Nordiren als Retter?

May will trotz Schlappe im Amt bleiben

Ausland
09.06.2017 14:50

Die nach der Wahlschlappe schwer angeschlagene britische Premierministerin Theresa May wird vorerst nicht zurücktreten, sondern versuchen, eine neue Regierung zu bilden - am ehesten mit der nordirischen Democratic Unionist Party (DUP). May bekam bereits den formalen Auftrag zur Regierungsbildung von Queen Elizabeth II., mit der sie sich Freitagmittag getroffen hatte. Auch am Start der Verhandlungen über den EU-Austritt mit Brüssel am 19. Juni will sie wie geplant festhalten.

"Ich habe soeben Königin Elizabeth II. getroffen und werde nun eine Regierung bilden", sagte May am Freitag in London vor dem Regierungssitz in der Downing Street. Diese Regierung werde "Sicherheit geben" und Großbritannien "in dieser für unser Land schwierigen Zeit" vorwärtsbringen. "Wir werden weiterhin mit unseren Freunden und Partnern, besonders in der DUP, zusammenarbeiten", erklärte sie.

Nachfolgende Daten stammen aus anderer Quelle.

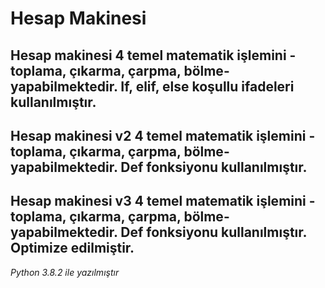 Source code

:# Hesap Makinesi

## Hesap makinesi 4 temel matematik işlemini -toplama, çıkarma, çarpma, bölme- yapabilmektedir. If, elif, else koşullu ifadeleri kullanılmıştır.

## Hesap makinesi v2 4 temel matematik işlemini -toplama, çıkarma, çarpma, bölme- yapabilmektedir. Def fonksiyonu kullanılmıştır.

## Hesap makinesi v3 4 temel matematik işlemini -toplama, çıkarma, çarpma, bölme- yapabilmektedir. Def fonksiyonu kullanılmıştır. Optimize edilmiştir.

*Python 3.8.2 ile yazılmıştır*
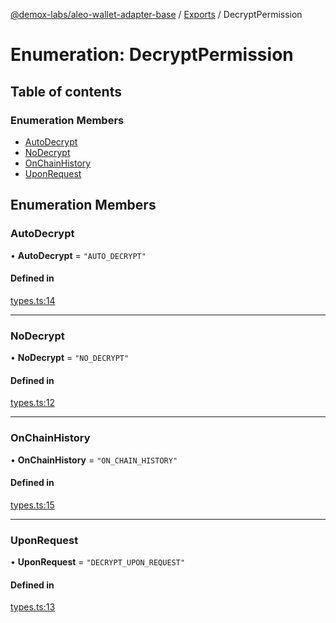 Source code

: [@demox-labs/aleo-wallet-adapter-base](../README.md) / [Exports](../modules.md) / DecryptPermission

# Enumeration: DecryptPermission

## Table of contents

### Enumeration Members

- [AutoDecrypt](DecryptPermission.md#autodecrypt)
- [NoDecrypt](DecryptPermission.md#nodecrypt)
- [OnChainHistory](DecryptPermission.md#onchainhistory)
- [UponRequest](DecryptPermission.md#uponrequest)

## Enumeration Members

### AutoDecrypt

• **AutoDecrypt** = ``"AUTO_DECRYPT"``

#### Defined in

[types.ts:14](https://github.com/demox-labs/leo-wallet-adapter/blob/4e84099/packages/core/base/types.ts#L14)

___

### NoDecrypt

• **NoDecrypt** = ``"NO_DECRYPT"``

#### Defined in

[types.ts:12](https://github.com/demox-labs/leo-wallet-adapter/blob/4e84099/packages/core/base/types.ts#L12)

___

### OnChainHistory

• **OnChainHistory** = ``"ON_CHAIN_HISTORY"``

#### Defined in

[types.ts:15](https://github.com/demox-labs/leo-wallet-adapter/blob/4e84099/packages/core/base/types.ts#L15)

___

### UponRequest

• **UponRequest** = ``"DECRYPT_UPON_REQUEST"``

#### Defined in

[types.ts:13](https://github.com/demox-labs/leo-wallet-adapter/blob/4e84099/packages/core/base/types.ts#L13)
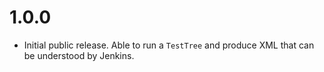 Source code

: # 1.0.0

* Initial public release. Able to run a `TestTree` and produce XML that can be
  understood by Jenkins.

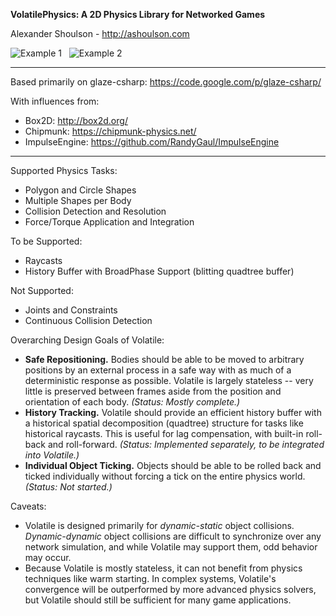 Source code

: **VolatilePhysics: A 2D Physics Library for Networked Games**

Alexander Shoulson - http://ashoulson.com

![Example 1](https://raw.githubusercontent.com/ashoulson/VolatilePhysics/master/Images/example1.gif) &nbsp; ![Example 2](https://raw.githubusercontent.com/ashoulson/VolatilePhysics/master/Images/example2.gif)

---

Based primarily on glaze-csharp: https://code.google.com/p/glaze-csharp/

With influences from: 
- Box2D: http://box2d.org/
- Chipmunk: https://chipmunk-physics.net/
- ImpulseEngine: https://github.com/RandyGaul/ImpulseEngine

---

Supported Physics Tasks:
- Polygon and Circle Shapes
- Multiple Shapes per Body
- Collision Detection and Resolution
- Force/Torque Application and Integration

To be Supported:
- Raycasts
- History Buffer with BroadPhase Support (blitting quadtree buffer)

Not Supported:
- Joints and Constraints
- Continuous Collision Detection

Overarching Design Goals of Volatile:
- **Safe Repositioning.** Bodies should be able to be moved to arbitrary positions by an external process in a safe way with as much of a deterministic response as possible. Volatile is largely stateless -- very little is preserved between frames aside from the position and orientation of each body. *(Status: Mostly complete.)*
- **History Tracking.** Volatile should provide an efficient history buffer with a historical spatial decomposition (quadtree) structure for tasks like historical raycasts. This is useful for lag compensation, with built-in roll-back and roll-forward. *(Status: Implemented separately, to be integrated into Volatile.)*
- **Individual Object Ticking.** Objects should be able to be rolled back and ticked individually without forcing a tick on the entire physics world. *(Status: Not started.)*

Caveats:
- Volatile is designed primarily for *dynamic-static* object collisions. *Dynamic-dynamic* object collisions are difficult to synchronize over any network simulation, and while Volatile may support them, odd behavior may occur.
- Because Volatile is mostly stateless, it can not benefit from physics techniques like warm starting. In complex systems, Volatile's convergence will be outperformed by more advanced physics solvers, but Volatile should still be sufficient for many game applications. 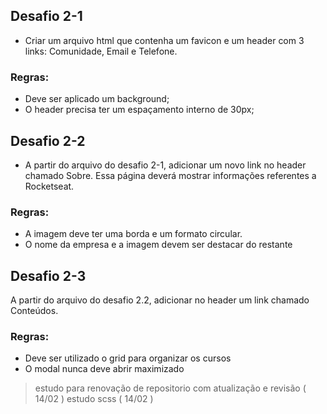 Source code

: ## Desafio 2-1

  - Criar um arquivo html que contenha um favicon e um header com 3 links: Comunidade, Email e Telefone.

### Regras:

- Deve ser aplicado um background;
- O header precisa ter um espaçamento interno de 30px;

## Desafio 2-2

- A partir do arquivo do desafio 2-1, adicionar um novo link no header chamado Sobre. Essa página deverá mostrar informações referentes a Rocketseat.


### Regras:

- A imagem deve ter uma borda e um formato circular.
- O nome da empresa e a imagem devem ser destacar do restante

## Desafio 2-3

A partir do arquivo do desafio 2.2, adicionar no header um link chamado Conteúdos.

### Regras:

- Deve ser utilizado o grid para organizar os cursos
- O modal nunca deve abrir maximizado


> estudo para renovação de repositorio com atualização e revisão ( 14/02 )
> estudo scss ( 14/02 )
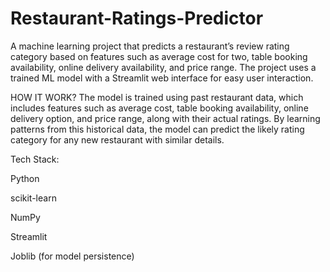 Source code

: # Restaurant-Ratings-Predictor
A machine learning project that predicts a restaurant’s review rating category based on features such as average cost for two, table booking availability, online delivery availability, and price range. The project uses a trained ML model with a Streamlit web interface for easy user interaction.

HOW IT WORK?
The model is trained using past restaurant data, which includes features such as average cost, table booking availability, online delivery option, and price range, along with their actual ratings.
By learning patterns from this historical data, the model can predict the likely rating category for any new restaurant with similar details.



Tech Stack:

Python

scikit-learn

NumPy

Streamlit

Joblib (for model persistence)


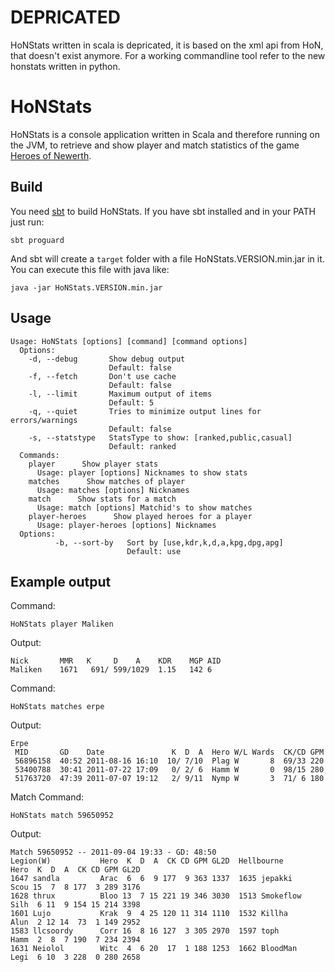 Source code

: # DEPRICATED

HoNStats written in scala is depricated, it is based on the xml api from HoN,
that doesn't exist anymore.
For a working commandline tool refer to the new honstats written in python.

# HoNStats

HoNStats is a console application written in Scala and
therefore running on the JVM, to retrieve and show player and match
statistics of the game [Heroes of Newerth](http://www.heroesofnewerth.com).

## Build

You need [sbt](https://github.com/harrah/xsbt/wiki) to build HoNStats.
If you have sbt installed and in your PATH just run:

    sbt proguard
    
And sbt will create a ``target`` folder with a file HoNStats.VERSION.min.jar in it.
You can execute this file with java like:

    java -jar HoNStats.VERSION.min.jar
    

## Usage

    Usage: HoNStats [options] [command] [command options]
      Options:
        -d, --debug       Show debug output
                          Default: false
        -f, --fetch       Don't use cache
                          Default: false
        -l, --limit       Maximum output of items
                          Default: 5
        -q, --quiet       Tries to minimize output lines for errors/warnings
                          Default: false
        -s, --statstype   StatsType to show: [ranked,public,casual]
                          Default: ranked
      Commands:
        player      Show player stats
          Usage: player [options] Nicknames to show stats
        matches      Show matches of player
          Usage: matches [options] Nicknames
        match      Show stats for a match
          Usage: match [options] Matchid's to show matches
        player-heroes      Show played heroes for a player
          Usage: player-heroes [options] Nicknames
      Options:
              -b, --sort-by   Sort by [use,kdr,k,d,a,kpg,dpg,apg]
                              Default: use

## Example output

Command:

    HoNStats player Maliken

Output:

    Nick       MMR   K     D    A    KDR    MGP AID
    Maliken    1671   691/ 599/1029  1.15   142 6

Command:

    HoNStats matches erpe

Output:

    Erpe
     MID       GD    Date               K  D  A  Hero W/L Wards  CK/CD GPM
     56896158  40:52 2011-08-16 16:10  10/ 7/10  Plag W       8  69/33 220
     53400788  30:41 2011-07-22 17:09   0/ 2/ 6  Hamm W       0  98/15 280
     51763720  47:39 2011-07-07 19:12   2/ 9/11  Nymp W       3  71/ 6 180
     
Match Command:

    HoNStats match 59650952
    
Output:

    Match 59650952 -- 2011-09-04 19:33 - GD: 48:50
    Legion(W)           Hero  K  D  A  CK CD GPM GL2D  Hellbourne          Hero  K  D  A  CK CD GPM GL2D
    1647 sandla         Arac  6  6  9 177  9 363 1337  1635 jepakki        Scou 15  7  8 177  3 289 3176
    1628 thrux          Bloo 13  7 15 221 19 346 3030  1513 Smokeflow      Silh  6 11  9 154 15 214 3398
    1601 Lujo           Krak  9  4 25 120 11 314 1110  1532 Killha         Alun  2 12 14  73  1 149 2952
    1583 llcsoordy      Corr 16  8 16 127  3 305 2970  1597 toph           Hamm  2  8  7 190  7 234 2394
    1631 Neiolol        Witc  4  6 20  17  1 188 1253  1662 BloodMan       Legi  6 10  3 228  0 280 2658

Theresa May (Bild: AFP, AP)
Theresa May
An der Seite ihres Mannes Philip hielt Theresa May ihre Rede nach dem Wahldesaster. (Bild: AFP)
An der Seite ihres Mannes Philip hielt Theresa May ihre Rede nach dem Wahldesaster.

In der kurzen Rede an der Seite ihres Mannes Philip kündigte sie erneut einen entschlossenen Kampf gegen islamistischen Extremismus an. Bezüglich der Verhandlungen mit der EU bestätigte sie den 19. Juni als Starttermin. Man werde sich jetzt auf einen Brexit-Deal konzentrieren, der eine "neue Partnerschaft" mit der EU sicherstelle. Die Premierministerin beendete ihr Statement mit den Worten: "Now let's get to work" ("An die Arbeit jetzt").

Herbe Schlappe lässt Plan der Konservativen platzen
Der ursprüngliche Plan der Regierungschefin, ihre absolute Mehrheit im Zuge vorgezogener Neuwahlen weiter auszubauen, ist jedenfalls nicht aufgegangen. Vielmehr erlitten die konservativen Tories eine herbe Schlappe und verloren sogar die absolute Mehrheit im Parlament. Nicht nur Mays Partei, auch die rechtspopulistische UKIP musste eine schwere Niederlage an den Wahlurnen einstecken: Die Brexit-Befürworter haben keinen einzigen Wahlbezirk gewinnen können und sind damit nicht mehr im Parlament vertreten. Parteichef Paul Nuttall hat bereits die Konsequenzen gezogen und ist zurückgetreten.

Paul Nuttall (Bild: AP)
Paul Nuttall

Konservative Minderheitsregierung unter nordirischer Duldung?
Die Tories sind nun auf einen Partner angewiesen, um eine Regierungsmehrheit im Parlament zusammenzubringen. Es sieht ganz danach aus, als ob die nordirische DUP dieser Partner sein könnte. Dem Sender Sky News zufolge wollen die nordirischen Abgeordneten die Konservativen im Unterhaus unterstützen. Die DUP sehe dabei aber keinen Grund, eine formelle Koalition einzugehen - das bedeutet nichts anderes als eine Minderheitsregierung der Tories.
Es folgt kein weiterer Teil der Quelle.